Listed entries:
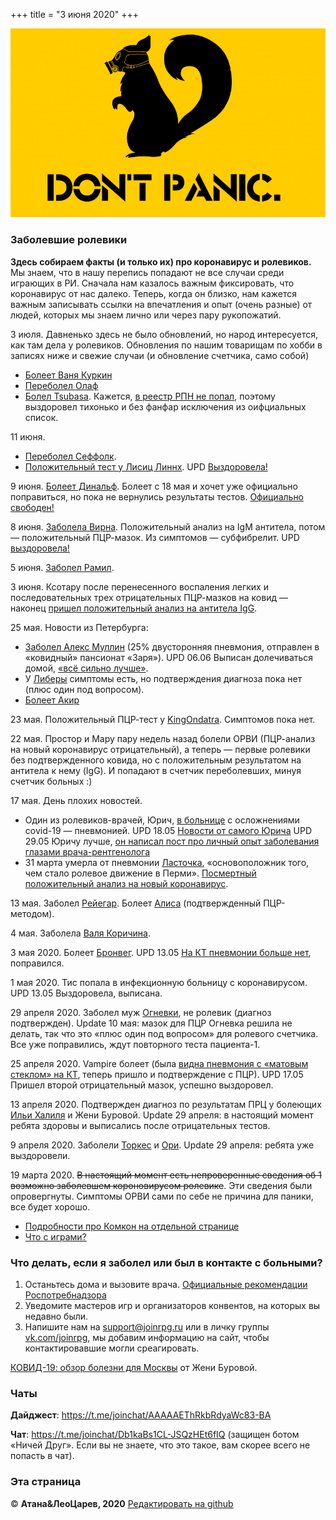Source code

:+++
title = "3 июня 2020"
+++

![DO NOT PANIC](do-not-panic-skuns-protivogaz.jpg)

### Заболевшие ролевики

**Здесь собираем факты (и только их) про коронавирус и ролевиков.** Мы знаем, что в нашу перепись попадают не все случаи среди играющих в РИ. Сначала нам казалось важным фиксировать, что коронавирус от нас далеко. Теперь, когда он близко, нам кажется важным записывать ссылки на впечатления и опыт (очень разные) от людей, которых мы знаем лично или через пару рукопожатий.

3 июля. Давненько здесь не было обновлений, но народ интересуется, как там дела у ролевиков. Обновления по нашим товарищам по хобби в записях ниже и свежие случаи (и обновление счетчика, само собой)

* [Болеет Ваня Куркин](https://web.facebook.com/iv.kurkin/posts/3601799833182386?__cft__[0]=AZX5oakt1oean4_etrSZDFOeSlrMrXpQLLk3yI-hN_qzmOoLzfUZWRmyhJrHa7QRIUlAXNBto27PjDMujW09Hay_IhxxAsn7IF2FcgO-H_5MUZpzVxnsWiDqDZ_HJtgZfTE&__tn__=%2CO%2CP-R)
* [Переболел Олаф](https://vk.com/wall1431289_1820)
* [Болел Tsubasa](https://mobile.twitter.com/SpbTsubasa/status/1271758083241451520). Кажется, [в реестр РПН не попал](https://mobile.twitter.com/SpbTsubasa/status/1272454583562969089), поэтому выздоровел тихонько и без фанфар исключения из оифциальных список. 


11 июня. 

* [Переболел Сеффолк](https://vk.com/wall3164462_29602?reply=29610&thread=29604).
* [Положительный тест у Лисиц Линнх](https://vk.com/wall2306669_16097). UPD [Выздоровела!](https://vk.com/wall2306669_16521)

9 июня. [Болеет Динальф](https://vk.com/wall1260103_2520). Болеет с 18 мая и хочет уже официально поправиться, но пока не вернулись результаты тестов. [Официально свободен!](https://vk.com/wall1260103_2563)

8 июня. [Заболела Вирна](https://t.me/c/1274242365/68030). Положительный анализ на IgM антитела, потом — положительный ПЦР-мазок. Из симптомов — субфибрелит. UPD [выздоровела!](https://t.me/c/1274242365/69723)

5 июня. [Заболел Рамил](https://vk.com/wall4808210_735).

3 июня. Ксотару после перенесенного воспаления легких и последовательных трех отрицательных ПЦР-мазков на ковид — наконец [пришел положительный анализ на антитела IgG](https://t.me/c/1274242365/66964). 

25 мая. Новости из Петербурга:

* [Заболел Алекс Муллин](https://t.me/c/1274242365/64721) (25% двусторонняя пневмония, отправлен в  «ковидный» пансионат «Заря»). UPD 06.06 Выписан долечиваться домой, [«всё сильно лучше»](https://t.me/c/1274242365/67867).
* У [Либеры](https://vk.com/wall759538_6251?reply=6273&thread=6271) симптомы есть, но подтверждения диагноза пока нет (плюс один под вопросом).
* [Болеет Акир](https://vk.com/wall19060011_17375)

23 мая. Положительный ПЦР-тест у [KingOndatra](https://mobile.twitter.com/King_Ondatra/status/1263777267332919296). Симптомов пока нет.

22 мая. Простор и Мару пару недель назад болели ОРВИ (ПЦР-анализ на новый коронавирус отрицательный), а теперь — первые ролевики без подтвержденного ковида, но с положительным результатом на антитела к нему (IgG). И попадают в счетчик переболевших, минуя счетчик больных :)

17 мая. День плохих новостей. 

* Один из ролевиков-врачей, Юрич, [в больнице](https://www.facebook.com/anna.abramenkova.98/posts/3075466069205449) с осложнениями сovid-19 — пневмонией. UPD 18.05 [Новости от самого Юрича](https://www.facebook.com/tihmyanov/posts/2972871472780650) UPD 29.05 Юричу лучше, [он написал пост про личный опыт заболевания глазами врача-рентгенолога](https://zabzamok.livejournal.com/380370.html)
* 31 марта умерла от пневмонии [Ласточка](https://vk.com/wall-188350311_2613), «основоположник того, чем стало ролевое движение в Перми». [Посмертный положительный анализ на новый коронавирус](https://vk.com/wall730795_5145).

13 мая. Заболел [Рейегар](https://vk.com/wall8056731_2719).
Болеет [Алиса](https://vk.com/wall50940468_19073) (подтвержденный ПЦР-методом).

4 мая. Заболела [Валя Коричина](https://www.facebook.com/1507445974/posts/10217286340779690/?d=n).

3 мая 2020. Болеет [Бронвег](https://vk.com/wall982602_6555). UPD 13.05 [На КТ пневмонии больше нет](https://vk.com/wall982602_6799), поправился.

1 мая 2020. Тис попала в инфекционную больницу с коронавирусом. UPD 13.05 Выздоровела, выписана.

29 апреля 2020. Заболел муж [Огневки](https://vk.com/wall48987_3469), не ролевик (диагноз подтвержден). Update 10 мая: мазок для ПЦР Огневка решила не делать, так что это «плюс один под вопросом» для ролевого счетчика. Все уже поправились, ждут повторного теста пациента-1.

25 апреля 2020. Vampire болеет (была [видна пневмония с «матовым стеклом» на КТ](https://t.me/c/1274242365/53387), теперь пришло и подтверждение с ПЦР). UPD 17.05 Пришел второй отрицательный мазок, успешно выздоровел. 

13 апреля 2020. Подтвержден диагноз по результатам ПРЦ у болеющих [Ильи Халиля](https://vk.com/wall4329581_1117) и Жени Буровой. Update 29 апреля: в настоящий момент ребята здоровы и выписались после отрицательных тестов.

9 апреля 2020. Заболели [Торкес](https://www.facebook.com/anna.torkes/posts/2956225221080970) и [Ори](https://vk.com/wall3409833_4143). Update 29 апреля: ребята уже выздоровели. 
 
19 марта 2020. ~~В настоящий момент есть непроверенные сведения об 1 возможно заболевшем короновирусом ролевике~~. Эти сведения были опровергнуты. Симптомы ОРВИ сами по себе не причина для паники, все будет хорошо.
 
 - [Подробности про Комкон на отдельной странице](comcon)
 - [Что с играми?](cancel-games)

### Что делать, если я заболел или был в контакте с больными?

1. Останьтесь дома и вызовите врача. [Официальные рекомендации Роспотребнадзора](https://rospotrebnadzor.ru/about/info/news_time/news_details.php?ELEMENT_ID=13566)
2. Уведомите мастеров игр и организаторов конвентов, на которых вы недавно были.
3. Напишите нам на <support@joinrpg.ru> или в личку группы [vk.com/joinrpg](https://vk.com/joinrpg), мы добавим информацию на сайт, чтобы контактировавшие могли среагировать.

[КОВИД-19: обзор болезни для Москвы](https://docs.google.com/document/d/1L_1G5dqcFpvQk0ZKDQB2zZ_b4LpF-ddaU6DeM6AhHeI/edit) от Жени Буровой.

### Чаты

**Дайджест**: <https://t.me/joinchat/AAAAAEThRkbRdyaWc83-BA>

**Чат**: <https://t.me/joinchat/Db1kaBs1CL-JSQzHEt6fIQ> (защищен ботом «Ничей Друг». Если вы не знаете, что это такое, вам скорее всего не попасть в чат).

### Эта страница

© **Атана&ЛеоЦарев, 2020**
[Редактировать на github](https://github.com/leotsarev/corona-comcon/blob/master/content/_index.md)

Exercise:
Among the records above, find each line holding the string "mobile" and pull it out.

Task solution:
* [Болел Tsubasa](https://mobile.twitter.com/SpbTsubasa/status/1271758083241451520). Кажется, [в реестр РПН не попал](https://mobile.twitter.com/SpbTsubasa/status/1272454583562969089), поэтому выздоровел тихонько и без фанфар исключения из оифциальных список. 
23 мая. Положительный ПЦР-тест у [KingOndatra](https://mobile.twitter.com/King_Ondatra/status/1263777267332919296). Симптомов пока нет.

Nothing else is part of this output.